Within the listing below, show every line that contains the word "Racket".

----- RECORDS FOR PROCESSING

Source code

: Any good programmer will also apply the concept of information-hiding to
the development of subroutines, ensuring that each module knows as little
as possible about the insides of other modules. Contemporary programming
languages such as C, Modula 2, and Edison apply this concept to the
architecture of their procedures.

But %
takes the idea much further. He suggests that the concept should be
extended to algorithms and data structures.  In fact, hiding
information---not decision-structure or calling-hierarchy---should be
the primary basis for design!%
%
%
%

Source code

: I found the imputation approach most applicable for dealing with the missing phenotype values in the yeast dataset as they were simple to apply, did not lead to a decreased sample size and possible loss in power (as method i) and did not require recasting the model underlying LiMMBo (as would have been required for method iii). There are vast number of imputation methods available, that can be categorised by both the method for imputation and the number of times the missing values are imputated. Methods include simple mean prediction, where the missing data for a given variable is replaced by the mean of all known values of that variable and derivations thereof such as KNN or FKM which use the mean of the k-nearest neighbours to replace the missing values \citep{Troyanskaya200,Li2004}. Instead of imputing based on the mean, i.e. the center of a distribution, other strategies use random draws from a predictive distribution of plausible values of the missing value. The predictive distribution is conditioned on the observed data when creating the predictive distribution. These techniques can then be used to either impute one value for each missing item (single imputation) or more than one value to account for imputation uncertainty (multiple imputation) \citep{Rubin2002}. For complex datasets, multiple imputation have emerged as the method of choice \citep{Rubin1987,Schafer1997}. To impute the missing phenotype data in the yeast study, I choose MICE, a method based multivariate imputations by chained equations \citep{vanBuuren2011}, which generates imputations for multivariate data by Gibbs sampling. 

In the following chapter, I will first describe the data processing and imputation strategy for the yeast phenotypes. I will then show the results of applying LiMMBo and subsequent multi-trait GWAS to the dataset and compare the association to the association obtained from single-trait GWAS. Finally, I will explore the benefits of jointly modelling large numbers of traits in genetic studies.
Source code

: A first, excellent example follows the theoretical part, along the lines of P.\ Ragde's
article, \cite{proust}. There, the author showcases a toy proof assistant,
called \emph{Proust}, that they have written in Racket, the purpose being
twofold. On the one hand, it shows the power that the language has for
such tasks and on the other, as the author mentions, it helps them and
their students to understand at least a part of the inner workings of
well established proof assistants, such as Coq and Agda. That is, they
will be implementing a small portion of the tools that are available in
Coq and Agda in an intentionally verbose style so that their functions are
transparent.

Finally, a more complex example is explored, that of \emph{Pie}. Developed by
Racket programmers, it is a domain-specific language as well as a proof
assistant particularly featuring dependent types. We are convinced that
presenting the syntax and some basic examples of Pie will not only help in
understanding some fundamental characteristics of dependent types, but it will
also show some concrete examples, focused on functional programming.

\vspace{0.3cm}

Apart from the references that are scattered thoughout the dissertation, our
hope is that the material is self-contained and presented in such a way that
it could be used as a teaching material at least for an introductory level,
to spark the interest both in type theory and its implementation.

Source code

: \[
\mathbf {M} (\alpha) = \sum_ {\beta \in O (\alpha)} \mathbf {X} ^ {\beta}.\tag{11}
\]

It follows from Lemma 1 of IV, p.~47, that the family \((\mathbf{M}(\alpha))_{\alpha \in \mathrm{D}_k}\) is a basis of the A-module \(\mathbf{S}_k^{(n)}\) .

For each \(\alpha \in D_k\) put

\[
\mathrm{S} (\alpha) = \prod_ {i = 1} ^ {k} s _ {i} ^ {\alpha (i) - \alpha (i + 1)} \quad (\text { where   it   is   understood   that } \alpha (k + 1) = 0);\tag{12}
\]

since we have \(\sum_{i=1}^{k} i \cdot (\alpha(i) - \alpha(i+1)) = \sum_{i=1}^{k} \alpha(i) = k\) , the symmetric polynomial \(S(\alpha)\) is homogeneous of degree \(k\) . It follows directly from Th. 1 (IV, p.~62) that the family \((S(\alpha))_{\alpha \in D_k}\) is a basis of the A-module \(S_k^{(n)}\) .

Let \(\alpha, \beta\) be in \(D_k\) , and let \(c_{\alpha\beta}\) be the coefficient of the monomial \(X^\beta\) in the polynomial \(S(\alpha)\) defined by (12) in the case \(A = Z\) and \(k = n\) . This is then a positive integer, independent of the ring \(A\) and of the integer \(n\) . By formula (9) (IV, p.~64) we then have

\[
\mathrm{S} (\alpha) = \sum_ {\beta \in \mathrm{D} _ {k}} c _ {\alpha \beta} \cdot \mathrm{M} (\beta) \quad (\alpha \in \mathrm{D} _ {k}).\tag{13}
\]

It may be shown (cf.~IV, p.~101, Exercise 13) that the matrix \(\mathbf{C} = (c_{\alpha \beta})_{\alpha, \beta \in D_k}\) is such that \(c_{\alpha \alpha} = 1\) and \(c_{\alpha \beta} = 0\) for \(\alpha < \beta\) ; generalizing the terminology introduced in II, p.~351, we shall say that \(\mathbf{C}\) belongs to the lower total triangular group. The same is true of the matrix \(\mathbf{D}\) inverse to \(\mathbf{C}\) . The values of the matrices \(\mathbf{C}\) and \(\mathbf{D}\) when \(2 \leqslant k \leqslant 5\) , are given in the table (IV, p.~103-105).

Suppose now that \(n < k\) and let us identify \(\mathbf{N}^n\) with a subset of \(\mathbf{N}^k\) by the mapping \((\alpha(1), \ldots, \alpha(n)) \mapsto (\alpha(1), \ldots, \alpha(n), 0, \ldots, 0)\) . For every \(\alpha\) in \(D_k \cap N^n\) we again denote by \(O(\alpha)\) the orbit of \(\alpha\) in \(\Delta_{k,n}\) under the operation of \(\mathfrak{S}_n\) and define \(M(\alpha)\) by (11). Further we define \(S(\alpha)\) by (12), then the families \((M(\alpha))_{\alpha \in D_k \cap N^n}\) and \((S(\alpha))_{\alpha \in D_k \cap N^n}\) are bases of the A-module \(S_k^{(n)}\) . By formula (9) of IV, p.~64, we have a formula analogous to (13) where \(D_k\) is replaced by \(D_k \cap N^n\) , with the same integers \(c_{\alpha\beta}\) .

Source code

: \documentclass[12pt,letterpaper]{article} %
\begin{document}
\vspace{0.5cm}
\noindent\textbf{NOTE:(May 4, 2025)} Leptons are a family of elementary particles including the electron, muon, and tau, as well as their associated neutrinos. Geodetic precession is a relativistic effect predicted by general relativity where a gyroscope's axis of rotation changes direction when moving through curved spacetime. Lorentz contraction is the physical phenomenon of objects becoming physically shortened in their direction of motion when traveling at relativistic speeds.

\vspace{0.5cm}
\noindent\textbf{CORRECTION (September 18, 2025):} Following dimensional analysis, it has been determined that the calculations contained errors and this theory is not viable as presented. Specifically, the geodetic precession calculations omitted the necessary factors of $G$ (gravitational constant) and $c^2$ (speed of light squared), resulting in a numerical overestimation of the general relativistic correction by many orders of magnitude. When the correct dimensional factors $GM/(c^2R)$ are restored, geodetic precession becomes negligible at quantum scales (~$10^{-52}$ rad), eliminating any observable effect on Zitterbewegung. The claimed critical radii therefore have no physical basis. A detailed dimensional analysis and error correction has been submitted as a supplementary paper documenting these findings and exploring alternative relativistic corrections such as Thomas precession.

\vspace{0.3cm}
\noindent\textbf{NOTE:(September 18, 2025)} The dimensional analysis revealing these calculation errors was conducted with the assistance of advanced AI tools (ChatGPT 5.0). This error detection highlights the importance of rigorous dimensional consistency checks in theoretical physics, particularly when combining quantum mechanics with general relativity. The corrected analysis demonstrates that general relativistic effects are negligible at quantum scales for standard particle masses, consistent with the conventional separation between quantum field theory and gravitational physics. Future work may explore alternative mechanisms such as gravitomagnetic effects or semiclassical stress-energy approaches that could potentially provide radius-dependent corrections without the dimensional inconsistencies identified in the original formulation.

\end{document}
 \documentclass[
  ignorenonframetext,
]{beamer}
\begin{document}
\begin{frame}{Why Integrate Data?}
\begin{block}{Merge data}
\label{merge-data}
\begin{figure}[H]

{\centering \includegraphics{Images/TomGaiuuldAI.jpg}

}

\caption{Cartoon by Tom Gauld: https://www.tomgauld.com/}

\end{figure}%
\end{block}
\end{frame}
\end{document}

----------

### RESPONSE TO THIS TASK
called \emph{Proust}, that they have written in Racket, the purpose being
Racket programmers, it is a domain-specific language as well as a proof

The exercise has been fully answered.